[Opening Material provided section]
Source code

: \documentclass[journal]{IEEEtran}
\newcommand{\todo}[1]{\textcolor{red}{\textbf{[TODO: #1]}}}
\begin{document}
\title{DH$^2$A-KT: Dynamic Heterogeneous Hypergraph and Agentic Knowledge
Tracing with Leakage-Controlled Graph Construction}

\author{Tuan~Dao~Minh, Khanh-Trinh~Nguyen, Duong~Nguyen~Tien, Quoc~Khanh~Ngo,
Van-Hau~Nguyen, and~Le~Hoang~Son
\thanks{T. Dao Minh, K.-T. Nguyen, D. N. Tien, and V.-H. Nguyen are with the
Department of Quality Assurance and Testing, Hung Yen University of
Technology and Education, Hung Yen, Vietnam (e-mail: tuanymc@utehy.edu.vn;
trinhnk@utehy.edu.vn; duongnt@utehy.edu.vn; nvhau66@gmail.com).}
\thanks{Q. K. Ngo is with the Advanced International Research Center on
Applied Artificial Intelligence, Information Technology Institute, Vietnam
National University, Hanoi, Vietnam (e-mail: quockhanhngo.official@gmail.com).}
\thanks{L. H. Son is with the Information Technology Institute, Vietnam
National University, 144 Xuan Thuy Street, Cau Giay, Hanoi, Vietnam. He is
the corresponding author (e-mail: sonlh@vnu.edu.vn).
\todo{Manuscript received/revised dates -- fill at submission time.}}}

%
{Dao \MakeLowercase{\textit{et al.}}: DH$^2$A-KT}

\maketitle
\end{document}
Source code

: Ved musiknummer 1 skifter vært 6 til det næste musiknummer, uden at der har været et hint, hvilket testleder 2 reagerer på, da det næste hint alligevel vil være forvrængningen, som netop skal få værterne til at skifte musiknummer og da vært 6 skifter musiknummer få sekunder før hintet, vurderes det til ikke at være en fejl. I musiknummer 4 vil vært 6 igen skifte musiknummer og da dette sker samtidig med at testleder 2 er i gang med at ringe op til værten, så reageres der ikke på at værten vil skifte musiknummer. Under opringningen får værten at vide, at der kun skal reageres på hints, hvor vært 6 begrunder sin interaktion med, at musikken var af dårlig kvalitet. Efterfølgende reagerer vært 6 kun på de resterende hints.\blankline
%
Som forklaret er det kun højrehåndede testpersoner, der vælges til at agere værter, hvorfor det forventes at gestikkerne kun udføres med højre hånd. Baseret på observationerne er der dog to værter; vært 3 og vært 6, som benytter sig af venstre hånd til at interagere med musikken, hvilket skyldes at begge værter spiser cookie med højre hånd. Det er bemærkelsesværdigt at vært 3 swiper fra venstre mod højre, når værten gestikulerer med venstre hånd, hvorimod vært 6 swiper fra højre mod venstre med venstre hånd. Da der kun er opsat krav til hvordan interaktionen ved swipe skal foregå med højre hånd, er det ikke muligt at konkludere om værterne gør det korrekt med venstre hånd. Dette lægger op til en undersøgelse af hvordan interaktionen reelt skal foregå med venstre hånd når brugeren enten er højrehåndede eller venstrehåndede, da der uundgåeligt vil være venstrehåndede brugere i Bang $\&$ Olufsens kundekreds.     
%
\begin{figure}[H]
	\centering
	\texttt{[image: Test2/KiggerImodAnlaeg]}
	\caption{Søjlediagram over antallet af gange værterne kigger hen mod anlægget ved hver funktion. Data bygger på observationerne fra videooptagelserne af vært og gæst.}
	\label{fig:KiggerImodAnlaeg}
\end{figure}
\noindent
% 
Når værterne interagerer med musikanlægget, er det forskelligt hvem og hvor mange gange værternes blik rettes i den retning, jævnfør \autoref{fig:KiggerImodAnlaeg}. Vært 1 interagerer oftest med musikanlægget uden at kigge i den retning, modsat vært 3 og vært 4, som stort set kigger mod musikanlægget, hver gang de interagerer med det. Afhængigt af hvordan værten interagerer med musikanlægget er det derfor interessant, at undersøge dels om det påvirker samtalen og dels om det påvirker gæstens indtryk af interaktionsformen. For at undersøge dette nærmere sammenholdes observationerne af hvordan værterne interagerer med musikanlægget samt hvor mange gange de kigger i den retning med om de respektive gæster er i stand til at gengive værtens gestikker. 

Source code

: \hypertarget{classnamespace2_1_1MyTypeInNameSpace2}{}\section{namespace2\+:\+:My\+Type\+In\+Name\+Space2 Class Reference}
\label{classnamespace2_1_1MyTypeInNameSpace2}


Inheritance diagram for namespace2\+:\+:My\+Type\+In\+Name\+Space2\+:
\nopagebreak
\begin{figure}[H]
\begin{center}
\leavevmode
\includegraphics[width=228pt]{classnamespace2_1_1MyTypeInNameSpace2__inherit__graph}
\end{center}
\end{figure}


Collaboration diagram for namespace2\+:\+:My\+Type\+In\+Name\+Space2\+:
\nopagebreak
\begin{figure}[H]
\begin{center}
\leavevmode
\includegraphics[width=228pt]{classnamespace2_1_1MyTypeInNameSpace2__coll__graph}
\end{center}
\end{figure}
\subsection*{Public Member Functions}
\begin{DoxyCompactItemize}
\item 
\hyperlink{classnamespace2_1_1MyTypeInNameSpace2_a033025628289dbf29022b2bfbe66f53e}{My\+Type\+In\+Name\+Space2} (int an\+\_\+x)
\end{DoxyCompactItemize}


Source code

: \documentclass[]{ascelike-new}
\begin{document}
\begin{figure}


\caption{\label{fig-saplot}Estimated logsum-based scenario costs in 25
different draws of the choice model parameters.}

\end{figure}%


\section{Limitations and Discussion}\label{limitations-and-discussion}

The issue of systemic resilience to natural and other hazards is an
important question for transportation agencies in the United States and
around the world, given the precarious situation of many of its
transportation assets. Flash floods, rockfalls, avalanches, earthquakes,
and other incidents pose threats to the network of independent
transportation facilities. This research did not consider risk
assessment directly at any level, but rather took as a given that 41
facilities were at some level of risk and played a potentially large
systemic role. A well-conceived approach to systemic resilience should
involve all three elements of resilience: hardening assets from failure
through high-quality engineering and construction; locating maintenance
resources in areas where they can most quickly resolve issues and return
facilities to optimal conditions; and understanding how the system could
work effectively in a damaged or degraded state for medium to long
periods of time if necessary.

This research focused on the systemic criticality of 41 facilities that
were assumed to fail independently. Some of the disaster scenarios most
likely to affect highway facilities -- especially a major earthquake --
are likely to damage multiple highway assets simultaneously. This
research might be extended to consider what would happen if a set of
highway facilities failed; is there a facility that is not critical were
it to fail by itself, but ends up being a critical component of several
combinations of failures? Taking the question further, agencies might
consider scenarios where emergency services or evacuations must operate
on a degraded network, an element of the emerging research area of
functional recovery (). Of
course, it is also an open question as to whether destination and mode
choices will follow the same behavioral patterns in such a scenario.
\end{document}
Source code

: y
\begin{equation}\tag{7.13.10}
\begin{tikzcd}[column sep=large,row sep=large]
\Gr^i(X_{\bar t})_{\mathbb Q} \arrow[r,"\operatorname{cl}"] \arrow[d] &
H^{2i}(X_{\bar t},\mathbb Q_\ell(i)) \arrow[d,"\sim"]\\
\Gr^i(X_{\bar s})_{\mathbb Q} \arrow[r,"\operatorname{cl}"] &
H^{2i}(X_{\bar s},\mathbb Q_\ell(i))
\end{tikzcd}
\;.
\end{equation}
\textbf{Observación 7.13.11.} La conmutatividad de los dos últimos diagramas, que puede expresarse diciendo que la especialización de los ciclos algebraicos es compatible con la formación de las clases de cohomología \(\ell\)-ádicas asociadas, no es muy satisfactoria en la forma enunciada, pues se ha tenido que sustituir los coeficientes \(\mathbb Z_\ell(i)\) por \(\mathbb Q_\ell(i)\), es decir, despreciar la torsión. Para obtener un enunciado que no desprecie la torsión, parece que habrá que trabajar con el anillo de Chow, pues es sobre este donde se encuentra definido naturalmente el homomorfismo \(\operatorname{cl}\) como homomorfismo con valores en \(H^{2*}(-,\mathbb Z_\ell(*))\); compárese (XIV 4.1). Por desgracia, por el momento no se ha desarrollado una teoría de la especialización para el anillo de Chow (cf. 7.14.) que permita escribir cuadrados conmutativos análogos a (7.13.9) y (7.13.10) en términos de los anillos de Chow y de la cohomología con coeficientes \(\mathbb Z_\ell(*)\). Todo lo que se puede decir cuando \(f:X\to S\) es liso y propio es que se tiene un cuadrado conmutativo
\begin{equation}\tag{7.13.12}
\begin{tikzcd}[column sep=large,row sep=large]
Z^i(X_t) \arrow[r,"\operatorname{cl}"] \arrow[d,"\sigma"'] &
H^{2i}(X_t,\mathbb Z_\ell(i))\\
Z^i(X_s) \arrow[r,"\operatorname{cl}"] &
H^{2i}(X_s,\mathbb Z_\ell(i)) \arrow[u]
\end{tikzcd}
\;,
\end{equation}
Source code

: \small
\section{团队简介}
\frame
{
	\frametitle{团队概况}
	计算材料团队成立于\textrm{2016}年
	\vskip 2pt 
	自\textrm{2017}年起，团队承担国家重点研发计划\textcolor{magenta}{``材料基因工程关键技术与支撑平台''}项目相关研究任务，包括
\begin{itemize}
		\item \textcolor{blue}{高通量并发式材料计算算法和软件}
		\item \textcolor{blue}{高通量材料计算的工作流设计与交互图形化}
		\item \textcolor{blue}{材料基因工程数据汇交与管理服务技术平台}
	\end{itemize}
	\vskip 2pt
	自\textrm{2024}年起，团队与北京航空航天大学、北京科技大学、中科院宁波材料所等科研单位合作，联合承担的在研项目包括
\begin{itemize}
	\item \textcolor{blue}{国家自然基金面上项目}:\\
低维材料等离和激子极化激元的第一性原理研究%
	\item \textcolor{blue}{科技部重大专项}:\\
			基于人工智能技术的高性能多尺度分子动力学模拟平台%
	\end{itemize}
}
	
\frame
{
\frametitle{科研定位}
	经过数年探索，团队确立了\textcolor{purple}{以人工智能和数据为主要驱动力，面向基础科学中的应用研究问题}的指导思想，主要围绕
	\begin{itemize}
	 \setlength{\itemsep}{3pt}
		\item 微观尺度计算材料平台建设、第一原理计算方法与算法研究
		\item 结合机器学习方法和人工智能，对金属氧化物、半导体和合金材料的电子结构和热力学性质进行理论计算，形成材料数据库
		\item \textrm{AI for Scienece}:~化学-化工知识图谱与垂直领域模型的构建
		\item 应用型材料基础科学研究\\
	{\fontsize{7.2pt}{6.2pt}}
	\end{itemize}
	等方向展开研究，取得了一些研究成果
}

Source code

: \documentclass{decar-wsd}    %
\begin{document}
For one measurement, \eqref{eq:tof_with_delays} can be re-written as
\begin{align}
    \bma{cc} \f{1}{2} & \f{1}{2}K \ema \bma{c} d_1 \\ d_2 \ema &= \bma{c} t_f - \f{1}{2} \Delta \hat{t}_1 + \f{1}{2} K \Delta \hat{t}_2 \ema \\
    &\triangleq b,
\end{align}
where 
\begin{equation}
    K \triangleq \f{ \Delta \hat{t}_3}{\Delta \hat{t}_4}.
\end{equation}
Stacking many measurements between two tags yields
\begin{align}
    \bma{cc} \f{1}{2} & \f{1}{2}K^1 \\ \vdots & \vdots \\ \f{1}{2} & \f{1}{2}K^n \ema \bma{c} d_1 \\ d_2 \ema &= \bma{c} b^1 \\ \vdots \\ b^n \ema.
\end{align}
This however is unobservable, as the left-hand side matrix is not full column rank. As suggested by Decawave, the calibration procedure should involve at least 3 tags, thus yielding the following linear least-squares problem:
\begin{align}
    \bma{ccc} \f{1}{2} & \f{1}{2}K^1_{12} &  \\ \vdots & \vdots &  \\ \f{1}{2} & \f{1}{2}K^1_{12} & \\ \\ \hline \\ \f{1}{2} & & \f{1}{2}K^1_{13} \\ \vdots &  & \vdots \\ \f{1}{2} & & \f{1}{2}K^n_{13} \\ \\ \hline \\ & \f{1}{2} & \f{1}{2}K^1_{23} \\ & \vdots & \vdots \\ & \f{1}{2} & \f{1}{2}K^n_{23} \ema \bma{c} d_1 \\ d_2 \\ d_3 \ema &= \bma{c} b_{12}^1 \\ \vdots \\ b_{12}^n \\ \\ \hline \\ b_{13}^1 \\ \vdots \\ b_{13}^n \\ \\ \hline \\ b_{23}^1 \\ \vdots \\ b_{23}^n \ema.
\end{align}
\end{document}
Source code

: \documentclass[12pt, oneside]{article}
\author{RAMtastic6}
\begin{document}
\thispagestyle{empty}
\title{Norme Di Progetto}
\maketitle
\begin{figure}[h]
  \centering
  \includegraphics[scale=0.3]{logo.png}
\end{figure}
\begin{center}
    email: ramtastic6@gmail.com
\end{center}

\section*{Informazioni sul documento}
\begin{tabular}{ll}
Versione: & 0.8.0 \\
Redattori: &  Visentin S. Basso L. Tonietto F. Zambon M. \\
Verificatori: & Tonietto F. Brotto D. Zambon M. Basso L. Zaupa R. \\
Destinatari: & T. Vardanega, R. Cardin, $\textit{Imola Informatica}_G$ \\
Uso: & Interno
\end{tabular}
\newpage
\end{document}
[Closing Material provided section]
An exact copy of the lines above between the line holding "Research Center on" and the line holding "the corresponding author", inclusive, is the whole answer.

\thanks{Q. K. Ngo is with the Advanced International Research Center on
Applied Artificial Intelligence, Information Technology Institute, Vietnam
National University, Hanoi, Vietnam (e-mail: quockhanhngo.official@gmail.com).}
\thanks{L. H. Son is with the Information Technology Institute, Vietnam
National University, 144 Xuan Thuy Street, Cau Giay, Hanoi, Vietnam. He is
the corresponding author (e-mail: sonlh@vnu.edu.vn).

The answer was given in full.